PROBLEM TO WORK ON: Leaving out the images, please output every entry exactly as it appears.

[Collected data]

-------

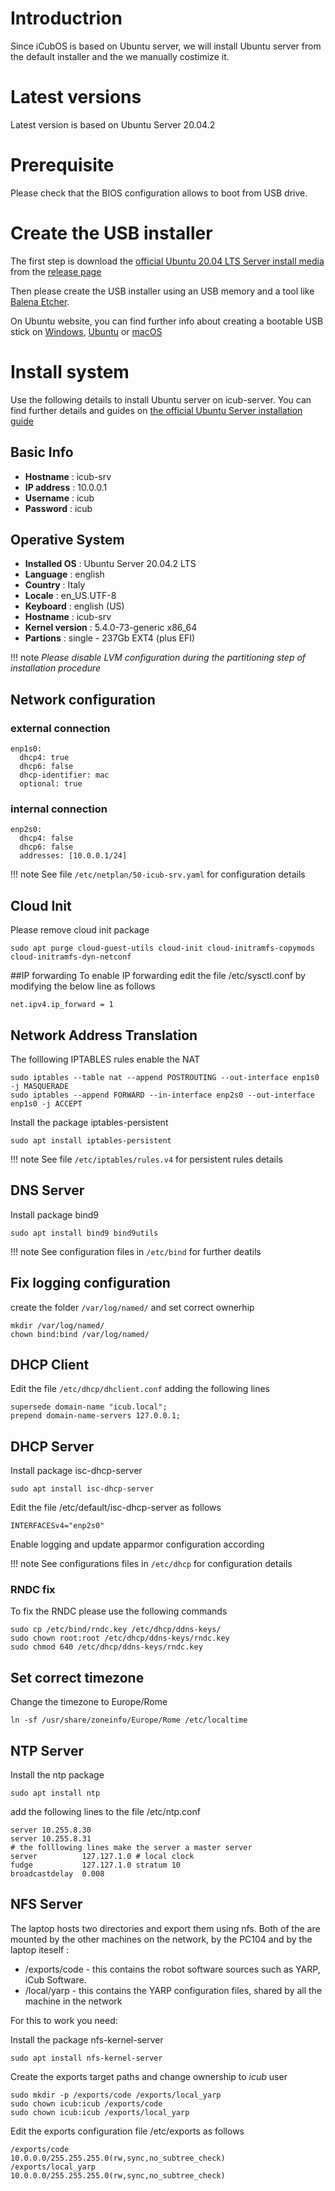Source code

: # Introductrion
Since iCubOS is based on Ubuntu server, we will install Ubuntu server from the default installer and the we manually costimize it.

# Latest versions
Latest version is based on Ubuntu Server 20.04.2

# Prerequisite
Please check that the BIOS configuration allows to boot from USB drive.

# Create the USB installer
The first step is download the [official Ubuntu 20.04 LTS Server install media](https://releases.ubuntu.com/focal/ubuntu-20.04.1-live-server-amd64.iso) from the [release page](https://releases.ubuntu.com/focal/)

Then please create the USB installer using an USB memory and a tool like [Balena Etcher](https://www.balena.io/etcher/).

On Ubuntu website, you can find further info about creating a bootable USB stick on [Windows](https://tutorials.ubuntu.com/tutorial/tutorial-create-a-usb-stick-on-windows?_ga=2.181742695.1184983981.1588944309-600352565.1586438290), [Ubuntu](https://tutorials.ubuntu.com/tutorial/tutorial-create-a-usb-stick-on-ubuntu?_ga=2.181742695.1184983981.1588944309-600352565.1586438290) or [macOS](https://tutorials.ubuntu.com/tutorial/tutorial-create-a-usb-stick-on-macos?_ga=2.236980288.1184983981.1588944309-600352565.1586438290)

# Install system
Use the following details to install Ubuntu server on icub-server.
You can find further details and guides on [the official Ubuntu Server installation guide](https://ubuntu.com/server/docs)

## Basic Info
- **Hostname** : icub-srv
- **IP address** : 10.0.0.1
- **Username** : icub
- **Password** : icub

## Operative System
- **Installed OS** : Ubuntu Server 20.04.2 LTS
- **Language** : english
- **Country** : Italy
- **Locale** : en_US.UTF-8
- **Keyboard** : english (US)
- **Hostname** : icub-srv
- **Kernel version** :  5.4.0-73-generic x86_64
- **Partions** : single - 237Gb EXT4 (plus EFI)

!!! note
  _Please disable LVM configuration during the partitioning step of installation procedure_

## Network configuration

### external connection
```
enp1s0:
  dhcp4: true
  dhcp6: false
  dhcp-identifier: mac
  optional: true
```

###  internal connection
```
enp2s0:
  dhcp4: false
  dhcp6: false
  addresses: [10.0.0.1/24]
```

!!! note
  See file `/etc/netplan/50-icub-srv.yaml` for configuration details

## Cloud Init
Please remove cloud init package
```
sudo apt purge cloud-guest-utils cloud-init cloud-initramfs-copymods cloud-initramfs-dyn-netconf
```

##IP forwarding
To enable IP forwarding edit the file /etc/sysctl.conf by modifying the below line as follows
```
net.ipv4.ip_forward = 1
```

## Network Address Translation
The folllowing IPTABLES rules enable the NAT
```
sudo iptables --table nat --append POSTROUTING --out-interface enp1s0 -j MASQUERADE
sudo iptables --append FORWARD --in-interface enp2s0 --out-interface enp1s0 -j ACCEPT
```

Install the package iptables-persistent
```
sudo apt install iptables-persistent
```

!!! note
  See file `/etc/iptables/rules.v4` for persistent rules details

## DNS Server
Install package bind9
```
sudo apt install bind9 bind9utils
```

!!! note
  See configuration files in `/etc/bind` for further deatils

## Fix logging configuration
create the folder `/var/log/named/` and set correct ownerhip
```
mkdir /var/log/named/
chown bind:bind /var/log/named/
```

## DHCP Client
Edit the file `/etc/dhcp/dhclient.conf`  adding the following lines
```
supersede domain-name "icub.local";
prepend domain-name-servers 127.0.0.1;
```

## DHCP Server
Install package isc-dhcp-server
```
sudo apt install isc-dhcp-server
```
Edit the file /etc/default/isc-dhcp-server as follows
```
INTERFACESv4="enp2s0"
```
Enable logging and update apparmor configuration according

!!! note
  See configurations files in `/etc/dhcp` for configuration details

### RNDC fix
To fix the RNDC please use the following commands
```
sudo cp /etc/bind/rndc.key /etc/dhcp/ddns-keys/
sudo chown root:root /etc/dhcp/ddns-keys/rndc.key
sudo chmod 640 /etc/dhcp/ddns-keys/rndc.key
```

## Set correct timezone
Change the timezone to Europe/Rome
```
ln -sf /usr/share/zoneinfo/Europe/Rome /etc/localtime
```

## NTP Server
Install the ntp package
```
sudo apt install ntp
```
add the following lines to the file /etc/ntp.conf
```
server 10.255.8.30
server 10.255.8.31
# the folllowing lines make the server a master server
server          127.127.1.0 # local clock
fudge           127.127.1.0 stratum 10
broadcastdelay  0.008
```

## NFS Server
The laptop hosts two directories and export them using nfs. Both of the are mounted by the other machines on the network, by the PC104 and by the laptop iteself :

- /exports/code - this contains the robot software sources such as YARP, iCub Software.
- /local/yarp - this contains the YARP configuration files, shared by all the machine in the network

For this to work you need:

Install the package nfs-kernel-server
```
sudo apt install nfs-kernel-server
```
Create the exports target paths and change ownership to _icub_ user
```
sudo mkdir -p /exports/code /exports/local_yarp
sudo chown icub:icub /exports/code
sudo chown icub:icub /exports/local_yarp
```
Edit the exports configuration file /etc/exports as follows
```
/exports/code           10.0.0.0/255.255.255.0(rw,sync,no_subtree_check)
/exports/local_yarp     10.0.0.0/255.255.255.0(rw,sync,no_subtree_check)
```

-------

OUTPUT FOR THIS EXERCISE:
Source code

: # Introductrion
Since iCubOS is based on Ubuntu server, we will install Ubuntu server from the default installer and the we manually costimize it.

# Latest versions
Latest version is based on Ubuntu Server 20.04.2

# Prerequisite
Please check that the BIOS configuration allows to boot from USB drive.

# Create the USB installer
The first step is download the [official Ubuntu 20.04 LTS Server install media](https://releases.ubuntu.com/focal/ubuntu-20.04.1-live-server-amd64.iso) from the [release page](https://releases.ubuntu.com/focal/)

Then please create the USB installer using an USB memory and a tool like [Balena Etcher](https://www.balena.io/etcher/).

On Ubuntu website, you can find further info about creating a bootable USB stick on [Windows](https://tutorials.ubuntu.com/tutorial/tutorial-create-a-usb-stick-on-windows?_ga=2.181742695.1184983981.1588944309-600352565.1586438290), [Ubuntu](https://tutorials.ubuntu.com/tutorial/tutorial-create-a-usb-stick-on-ubuntu?_ga=2.181742695.1184983981.1588944309-600352565.1586438290) or [macOS](https://tutorials.ubuntu.com/tutorial/tutorial-create-a-usb-stick-on-macos?_ga=2.236980288.1184983981.1588944309-600352565.1586438290)

# Install system
Use the following details to install Ubuntu server on icub-server.
You can find further details and guides on [the official Ubuntu Server installation guide](https://ubuntu.com/server/docs)

## Basic Info
- **Hostname** : icub-srv
- **IP address** : 10.0.0.1
- **Username** : icub
- **Password** : icub

## Operative System
- **Installed OS** : Ubuntu Server 20.04.2 LTS
- **Language** : english
- **Country** : Italy
- **Locale** : en_US.UTF-8
- **Keyboard** : english (US)
- **Hostname** : icub-srv
- **Kernel version** :  5.4.0-73-generic x86_64
- **Partions** : single - 237Gb EXT4 (plus EFI)

!!! note
  _Please disable LVM configuration during the partitioning step of installation procedure_

## Network configuration

### external connection
```
enp1s0:
  dhcp4: true
  dhcp6: false
  dhcp-identifier: mac
  optional: true
```

###  internal connection
```
enp2s0:
  dhcp4: false
  dhcp6: false
  addresses: [10.0.0.1/24]
```

!!! note
  See file `/etc/netplan/50-icub-srv.yaml` for configuration details

## Cloud Init
Please remove cloud init package
```
sudo apt purge cloud-guest-utils cloud-init cloud-initramfs-copymods cloud-initramfs-dyn-netconf
```

##IP forwarding
To enable IP forwarding edit the file /etc/sysctl.conf by modifying the below line as follows
```
net.ipv4.ip_forward = 1
```

## Network Address Translation
The folllowing IPTABLES rules enable the NAT
```
sudo iptables --table nat --append POSTROUTING --out-interface enp1s0 -j MASQUERADE
sudo iptables --append FORWARD --in-interface enp2s0 --out-interface enp1s0 -j ACCEPT
```

Install the package iptables-persistent
```
sudo apt install iptables-persistent
```

!!! note
  See file `/etc/iptables/rules.v4` for persistent rules details

## DNS Server
Install package bind9
```
sudo apt install bind9 bind9utils
```

!!! note
  See configuration files in `/etc/bind` for further deatils

## Fix logging configuration
create the folder `/var/log/named/` and set correct ownerhip
```
mkdir /var/log/named/
chown bind:bind /var/log/named/
```

## DHCP Client
Edit the file `/etc/dhcp/dhclient.conf`  adding the following lines
```
supersede domain-name "icub.local";
prepend domain-name-servers 127.0.0.1;
```

## DHCP Server
Install package isc-dhcp-server
```
sudo apt install isc-dhcp-server
```
Edit the file /etc/default/isc-dhcp-server as follows
```
INTERFACESv4="enp2s0"
```
Enable logging and update apparmor configuration according

!!! note
  See configurations files in `/etc/dhcp` for configuration details

### RNDC fix
To fix the RNDC please use the following commands
```
sudo cp /etc/bind/rndc.key /etc/dhcp/ddns-keys/
sudo chown root:root /etc/dhcp/ddns-keys/rndc.key
sudo chmod 640 /etc/dhcp/ddns-keys/rndc.key
```

## Set correct timezone
Change the timezone to Europe/Rome
```
ln -sf /usr/share/zoneinfo/Europe/Rome /etc/localtime
```

## NTP Server
Install the ntp package
```
sudo apt install ntp
```
add the following lines to the file /etc/ntp.conf
```
server 10.255.8.30
server 10.255.8.31
# the folllowing lines make the server a master server
server          127.127.1.0 # local clock
fudge           127.127.1.0 stratum 10
broadcastdelay  0.008
```

## NFS Server
The laptop hosts two directories and export them using nfs. Both of the are mounted by the other machines on the network, by the PC104 and by the laptop iteself :

- /exports/code - this contains the robot software sources such as YARP, iCub Software.
- /local/yarp - this contains the YARP configuration files, shared by all the machine in the network

For this to work you need:

Install the package nfs-kernel-server
```
sudo apt install nfs-kernel-server
```
Create the exports target paths and change ownership to _icub_ user
```
sudo mkdir -p /exports/code /exports/local_yarp
sudo chown icub:icub /exports/code
sudo chown icub:icub /exports/local_yarp
```
Edit the exports configuration file /etc/exports as follows
```
/exports/code           10.0.0.0/255.255.255.0(rw,sync,no_subtree_check)
/exports/local_yarp     10.0.0.0/255.255.255.0(rw,sync,no_subtree_check)
```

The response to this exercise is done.